After excavation work, the archaeologists have unearthed a 1600 year-old church – preliminary dating: 396 A.D.
According to Sputnik News Agency, the church has a Early Byzantine Period Basilica based floor plan and contains floor mosaics with Syriac Estrangelo inscriptions, human and animal figures, and mosaics with geometric ornaments and floral motifs.
Mardin Museum director and exaction head Abdulgani Tarkan told state-run news agency Anadolu Agency that; “The mosaics are also decorated with animal depictions, geometric ornaments and human figures, including scenes depicting people on hunting. It is also written April and June on the human figures.” Tarkan said the structure contains names of the spiritual figures who contributed to its construction.
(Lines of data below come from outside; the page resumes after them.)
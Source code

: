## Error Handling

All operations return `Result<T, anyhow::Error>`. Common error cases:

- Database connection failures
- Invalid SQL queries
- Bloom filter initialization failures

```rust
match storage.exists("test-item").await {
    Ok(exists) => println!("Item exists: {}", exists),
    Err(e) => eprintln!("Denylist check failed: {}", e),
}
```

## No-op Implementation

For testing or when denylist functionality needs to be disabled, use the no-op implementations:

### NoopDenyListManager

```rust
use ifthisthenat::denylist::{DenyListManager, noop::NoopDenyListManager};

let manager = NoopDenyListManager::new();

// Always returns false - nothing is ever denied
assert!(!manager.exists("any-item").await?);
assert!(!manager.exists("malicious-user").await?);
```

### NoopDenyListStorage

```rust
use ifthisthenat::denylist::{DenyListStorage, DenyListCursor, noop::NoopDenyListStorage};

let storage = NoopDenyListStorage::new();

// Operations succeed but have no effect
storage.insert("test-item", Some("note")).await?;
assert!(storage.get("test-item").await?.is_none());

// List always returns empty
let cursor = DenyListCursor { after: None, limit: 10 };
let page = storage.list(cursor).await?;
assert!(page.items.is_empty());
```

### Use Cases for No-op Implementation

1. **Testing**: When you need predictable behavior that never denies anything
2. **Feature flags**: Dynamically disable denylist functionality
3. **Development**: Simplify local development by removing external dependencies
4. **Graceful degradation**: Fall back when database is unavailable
The church will be open for the public after restoration work is completed.
The church is located in the village of Göktaş in the Derik district of Turkey’s southeaster Mardin province. Göktaş is some 46 km from Omid (Diyarbakir) and some 114 km from Mardin city.
In a planned demographic change in the latter days of the Ottoman Empire during the Sayfo Genocide of 1915, Turks and Kurds massacred the long-settled Armenian and Syriac populations (Chaldeans-Assyrians-Arameans) of Turkey’s southeastern region. This left the region and bigger cities like Omid, Mardin, and Harput largely empty of its Christian Armenians and Syriacs.
In 1915, the district of Derik, had an estimated 50 Syriac families. An estimated 350 Syriacs, among them the local priest, of those 50 families were massacred. The local church was ruined.